TASK INSTRUCTIONS:
Copy out each line of the material below that holds the string "Realtek".

_____

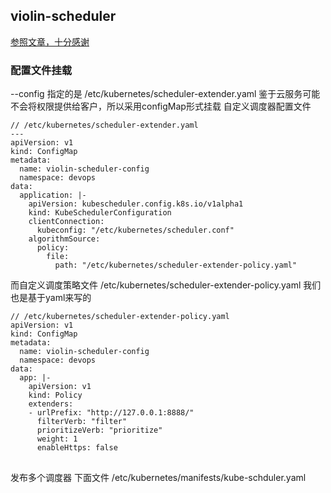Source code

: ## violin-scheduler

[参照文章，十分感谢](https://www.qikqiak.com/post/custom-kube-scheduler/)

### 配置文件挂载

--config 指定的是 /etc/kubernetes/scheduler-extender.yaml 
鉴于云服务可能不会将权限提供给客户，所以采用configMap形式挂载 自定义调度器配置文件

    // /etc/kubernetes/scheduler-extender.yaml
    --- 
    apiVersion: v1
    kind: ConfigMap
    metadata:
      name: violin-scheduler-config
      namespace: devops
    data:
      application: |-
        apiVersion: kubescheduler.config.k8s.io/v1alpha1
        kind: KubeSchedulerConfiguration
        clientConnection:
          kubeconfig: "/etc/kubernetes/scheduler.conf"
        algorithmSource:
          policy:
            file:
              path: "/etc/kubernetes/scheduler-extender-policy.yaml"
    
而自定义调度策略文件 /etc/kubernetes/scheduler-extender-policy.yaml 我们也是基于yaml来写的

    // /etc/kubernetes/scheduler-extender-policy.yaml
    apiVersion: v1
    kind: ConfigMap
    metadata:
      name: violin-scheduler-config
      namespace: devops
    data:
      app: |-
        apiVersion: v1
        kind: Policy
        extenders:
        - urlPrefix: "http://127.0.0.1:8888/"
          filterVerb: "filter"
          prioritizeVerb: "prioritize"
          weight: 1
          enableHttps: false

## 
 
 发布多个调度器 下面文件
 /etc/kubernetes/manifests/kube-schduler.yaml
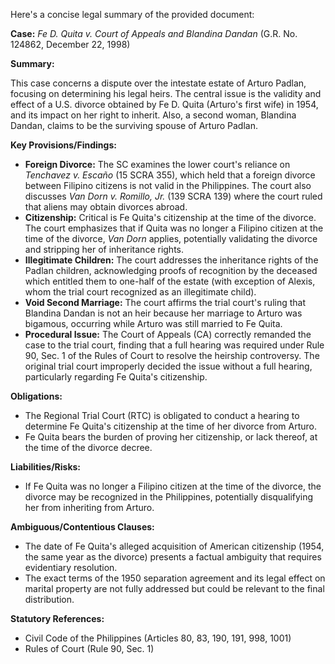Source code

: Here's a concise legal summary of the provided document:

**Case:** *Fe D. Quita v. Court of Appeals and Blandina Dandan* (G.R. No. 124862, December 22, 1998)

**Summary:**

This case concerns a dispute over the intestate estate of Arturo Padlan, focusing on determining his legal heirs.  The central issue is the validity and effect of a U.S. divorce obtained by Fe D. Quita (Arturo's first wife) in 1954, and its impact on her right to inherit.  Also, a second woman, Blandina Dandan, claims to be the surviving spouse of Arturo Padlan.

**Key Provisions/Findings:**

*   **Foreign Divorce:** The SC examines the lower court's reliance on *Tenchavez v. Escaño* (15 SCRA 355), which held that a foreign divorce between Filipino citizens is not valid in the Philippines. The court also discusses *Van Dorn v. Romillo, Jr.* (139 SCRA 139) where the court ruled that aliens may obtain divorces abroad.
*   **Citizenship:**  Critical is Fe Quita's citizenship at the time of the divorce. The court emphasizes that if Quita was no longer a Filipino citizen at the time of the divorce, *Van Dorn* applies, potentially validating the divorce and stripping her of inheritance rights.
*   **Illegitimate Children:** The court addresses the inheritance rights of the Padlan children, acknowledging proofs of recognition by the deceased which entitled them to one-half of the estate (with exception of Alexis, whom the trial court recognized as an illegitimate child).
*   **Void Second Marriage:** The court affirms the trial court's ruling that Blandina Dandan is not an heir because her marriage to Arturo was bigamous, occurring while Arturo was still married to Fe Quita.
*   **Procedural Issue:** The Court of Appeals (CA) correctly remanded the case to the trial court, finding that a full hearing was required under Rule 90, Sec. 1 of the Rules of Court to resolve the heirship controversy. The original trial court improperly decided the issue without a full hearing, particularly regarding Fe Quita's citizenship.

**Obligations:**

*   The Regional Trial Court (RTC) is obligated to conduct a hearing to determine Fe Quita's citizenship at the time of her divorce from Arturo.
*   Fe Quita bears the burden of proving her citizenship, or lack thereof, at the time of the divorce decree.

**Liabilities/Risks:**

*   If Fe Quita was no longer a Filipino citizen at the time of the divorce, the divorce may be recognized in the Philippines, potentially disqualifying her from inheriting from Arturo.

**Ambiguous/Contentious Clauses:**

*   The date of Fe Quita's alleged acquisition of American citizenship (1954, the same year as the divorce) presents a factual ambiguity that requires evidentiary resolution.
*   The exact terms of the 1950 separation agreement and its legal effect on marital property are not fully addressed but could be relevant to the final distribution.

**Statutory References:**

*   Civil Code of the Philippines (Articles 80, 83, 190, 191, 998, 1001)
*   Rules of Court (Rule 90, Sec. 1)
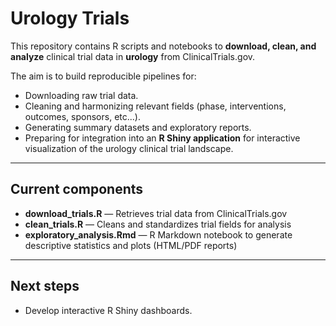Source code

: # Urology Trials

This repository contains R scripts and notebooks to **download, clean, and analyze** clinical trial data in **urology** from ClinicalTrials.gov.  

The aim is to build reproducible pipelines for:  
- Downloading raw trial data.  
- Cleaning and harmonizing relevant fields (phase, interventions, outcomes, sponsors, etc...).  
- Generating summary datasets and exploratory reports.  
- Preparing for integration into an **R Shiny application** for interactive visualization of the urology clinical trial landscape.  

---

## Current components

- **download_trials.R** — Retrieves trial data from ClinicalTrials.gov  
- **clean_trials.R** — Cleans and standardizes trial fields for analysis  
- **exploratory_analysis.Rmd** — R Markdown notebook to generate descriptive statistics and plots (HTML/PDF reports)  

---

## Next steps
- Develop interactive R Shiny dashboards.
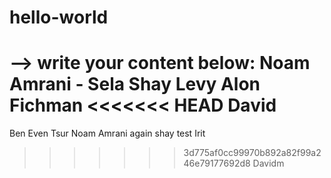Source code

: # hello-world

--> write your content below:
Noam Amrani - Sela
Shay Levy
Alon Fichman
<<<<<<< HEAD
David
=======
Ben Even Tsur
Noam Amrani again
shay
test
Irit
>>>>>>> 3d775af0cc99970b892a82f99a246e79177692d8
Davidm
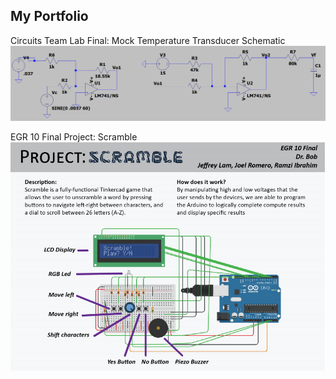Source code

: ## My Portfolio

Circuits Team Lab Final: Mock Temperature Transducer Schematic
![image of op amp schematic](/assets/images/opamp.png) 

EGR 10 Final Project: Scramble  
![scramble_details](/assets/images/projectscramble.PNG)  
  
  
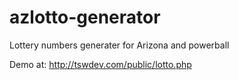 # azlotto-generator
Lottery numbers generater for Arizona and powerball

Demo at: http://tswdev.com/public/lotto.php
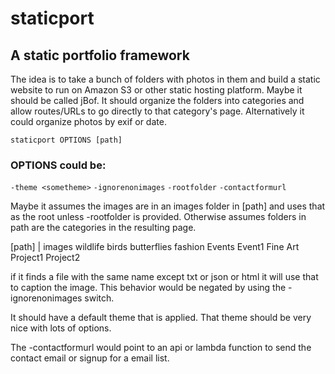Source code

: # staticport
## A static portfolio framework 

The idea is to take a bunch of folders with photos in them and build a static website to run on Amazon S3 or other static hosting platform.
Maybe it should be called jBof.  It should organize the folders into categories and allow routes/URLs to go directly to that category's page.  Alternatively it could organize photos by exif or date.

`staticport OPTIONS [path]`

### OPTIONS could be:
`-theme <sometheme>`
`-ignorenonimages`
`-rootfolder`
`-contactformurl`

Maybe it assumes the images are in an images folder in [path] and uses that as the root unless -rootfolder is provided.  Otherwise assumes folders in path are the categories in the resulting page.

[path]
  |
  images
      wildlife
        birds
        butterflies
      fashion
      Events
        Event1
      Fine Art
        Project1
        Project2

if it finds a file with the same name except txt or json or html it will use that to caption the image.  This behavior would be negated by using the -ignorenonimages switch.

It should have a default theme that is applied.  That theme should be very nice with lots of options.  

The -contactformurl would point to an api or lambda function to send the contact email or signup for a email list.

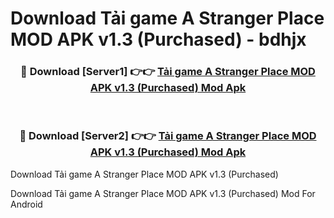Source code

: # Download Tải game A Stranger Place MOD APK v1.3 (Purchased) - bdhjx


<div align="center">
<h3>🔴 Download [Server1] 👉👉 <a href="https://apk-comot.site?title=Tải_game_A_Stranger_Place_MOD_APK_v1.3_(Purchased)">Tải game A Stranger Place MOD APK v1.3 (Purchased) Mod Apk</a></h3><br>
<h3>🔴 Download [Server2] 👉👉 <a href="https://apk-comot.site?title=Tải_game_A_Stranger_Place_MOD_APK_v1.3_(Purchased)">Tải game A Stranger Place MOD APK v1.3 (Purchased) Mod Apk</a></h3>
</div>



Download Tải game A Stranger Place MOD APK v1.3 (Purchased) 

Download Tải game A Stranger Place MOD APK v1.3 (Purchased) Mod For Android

_____

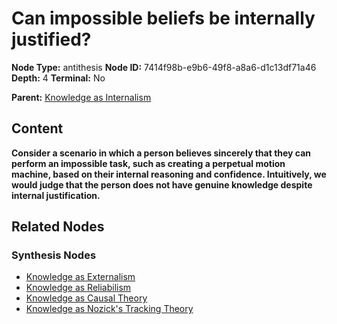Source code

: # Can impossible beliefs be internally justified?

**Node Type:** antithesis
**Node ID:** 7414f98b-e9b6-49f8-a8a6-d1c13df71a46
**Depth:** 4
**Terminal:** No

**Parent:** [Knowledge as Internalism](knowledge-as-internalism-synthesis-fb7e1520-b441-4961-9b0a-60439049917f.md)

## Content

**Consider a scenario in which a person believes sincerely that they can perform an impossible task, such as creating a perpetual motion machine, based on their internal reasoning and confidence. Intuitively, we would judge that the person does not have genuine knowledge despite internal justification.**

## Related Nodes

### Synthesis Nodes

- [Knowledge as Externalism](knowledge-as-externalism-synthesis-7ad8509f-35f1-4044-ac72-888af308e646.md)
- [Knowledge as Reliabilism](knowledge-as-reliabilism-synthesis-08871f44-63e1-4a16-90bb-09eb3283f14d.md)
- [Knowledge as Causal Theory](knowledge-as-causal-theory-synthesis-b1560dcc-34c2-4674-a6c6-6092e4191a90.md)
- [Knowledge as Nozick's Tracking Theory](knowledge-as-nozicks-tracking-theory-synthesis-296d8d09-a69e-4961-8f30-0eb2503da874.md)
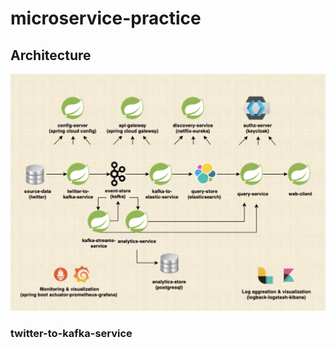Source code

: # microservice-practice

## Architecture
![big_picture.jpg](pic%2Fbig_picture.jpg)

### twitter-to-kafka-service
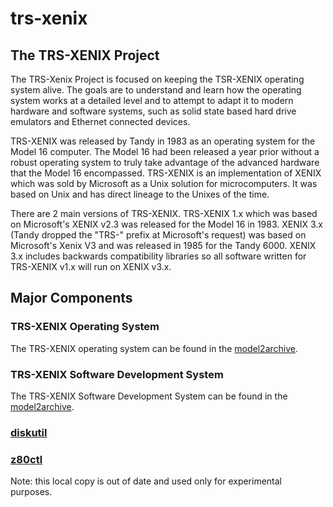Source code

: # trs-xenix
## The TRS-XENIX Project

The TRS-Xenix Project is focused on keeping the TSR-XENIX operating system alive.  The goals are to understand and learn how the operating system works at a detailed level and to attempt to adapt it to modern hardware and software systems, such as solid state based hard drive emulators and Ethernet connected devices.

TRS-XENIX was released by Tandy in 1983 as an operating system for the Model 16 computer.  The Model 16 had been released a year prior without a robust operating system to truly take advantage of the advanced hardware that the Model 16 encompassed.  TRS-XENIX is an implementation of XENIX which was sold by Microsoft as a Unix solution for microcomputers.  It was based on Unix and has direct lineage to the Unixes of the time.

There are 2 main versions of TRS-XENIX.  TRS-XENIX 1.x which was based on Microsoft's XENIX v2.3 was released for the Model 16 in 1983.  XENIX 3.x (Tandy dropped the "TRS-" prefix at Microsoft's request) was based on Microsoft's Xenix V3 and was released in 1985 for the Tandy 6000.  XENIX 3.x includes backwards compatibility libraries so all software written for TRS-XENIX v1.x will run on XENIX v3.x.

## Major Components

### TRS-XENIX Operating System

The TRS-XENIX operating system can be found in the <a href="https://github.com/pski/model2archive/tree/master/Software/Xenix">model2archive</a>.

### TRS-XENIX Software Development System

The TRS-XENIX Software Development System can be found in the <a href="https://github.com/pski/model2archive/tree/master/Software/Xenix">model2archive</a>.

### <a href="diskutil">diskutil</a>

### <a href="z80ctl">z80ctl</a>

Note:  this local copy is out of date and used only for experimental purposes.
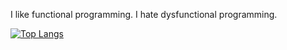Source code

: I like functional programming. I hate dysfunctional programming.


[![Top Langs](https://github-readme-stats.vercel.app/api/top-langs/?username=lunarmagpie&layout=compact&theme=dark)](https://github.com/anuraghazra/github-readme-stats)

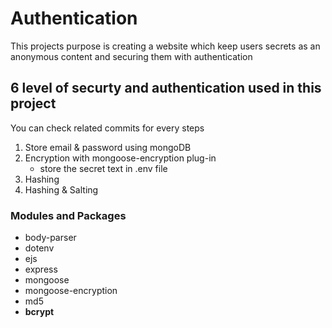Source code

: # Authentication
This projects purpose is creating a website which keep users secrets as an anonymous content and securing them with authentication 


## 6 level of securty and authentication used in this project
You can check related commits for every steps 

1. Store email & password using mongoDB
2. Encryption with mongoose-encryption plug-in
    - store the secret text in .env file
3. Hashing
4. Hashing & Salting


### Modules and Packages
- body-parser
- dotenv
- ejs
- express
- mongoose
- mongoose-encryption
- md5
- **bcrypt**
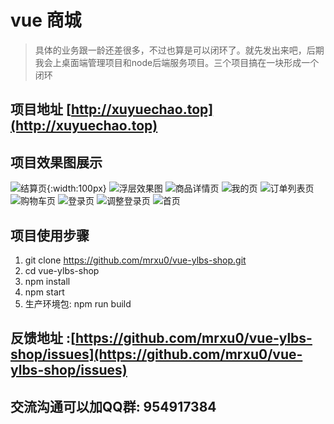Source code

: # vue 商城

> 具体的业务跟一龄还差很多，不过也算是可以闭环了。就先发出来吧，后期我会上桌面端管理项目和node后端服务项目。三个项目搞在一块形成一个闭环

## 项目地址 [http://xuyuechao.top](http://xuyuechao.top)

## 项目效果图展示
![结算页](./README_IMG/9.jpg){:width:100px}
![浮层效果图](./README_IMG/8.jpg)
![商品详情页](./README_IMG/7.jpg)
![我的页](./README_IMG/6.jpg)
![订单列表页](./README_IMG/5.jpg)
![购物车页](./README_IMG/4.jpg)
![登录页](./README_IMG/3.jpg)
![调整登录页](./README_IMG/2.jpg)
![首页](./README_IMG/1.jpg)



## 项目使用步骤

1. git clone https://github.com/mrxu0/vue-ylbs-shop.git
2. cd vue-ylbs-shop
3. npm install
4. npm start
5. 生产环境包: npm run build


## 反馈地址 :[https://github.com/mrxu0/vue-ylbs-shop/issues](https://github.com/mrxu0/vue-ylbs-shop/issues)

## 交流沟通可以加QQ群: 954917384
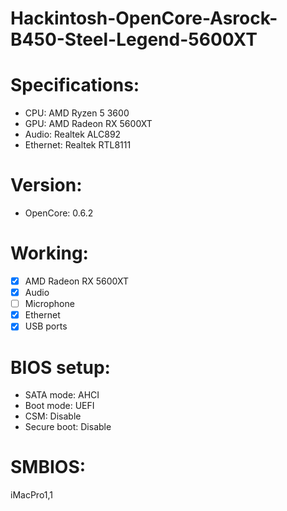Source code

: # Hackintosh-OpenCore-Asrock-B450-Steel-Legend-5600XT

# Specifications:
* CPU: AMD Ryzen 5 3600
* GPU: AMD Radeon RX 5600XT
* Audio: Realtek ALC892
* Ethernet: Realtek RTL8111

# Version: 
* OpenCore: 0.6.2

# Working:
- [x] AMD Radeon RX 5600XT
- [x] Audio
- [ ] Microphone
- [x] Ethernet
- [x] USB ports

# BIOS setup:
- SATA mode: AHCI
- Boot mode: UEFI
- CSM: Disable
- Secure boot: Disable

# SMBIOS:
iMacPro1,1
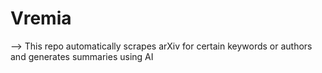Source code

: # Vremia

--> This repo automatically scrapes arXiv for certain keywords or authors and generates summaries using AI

_____

RESPONSE:
* Audio: Realtek ALC892
* Ethernet: Realtek RTL8111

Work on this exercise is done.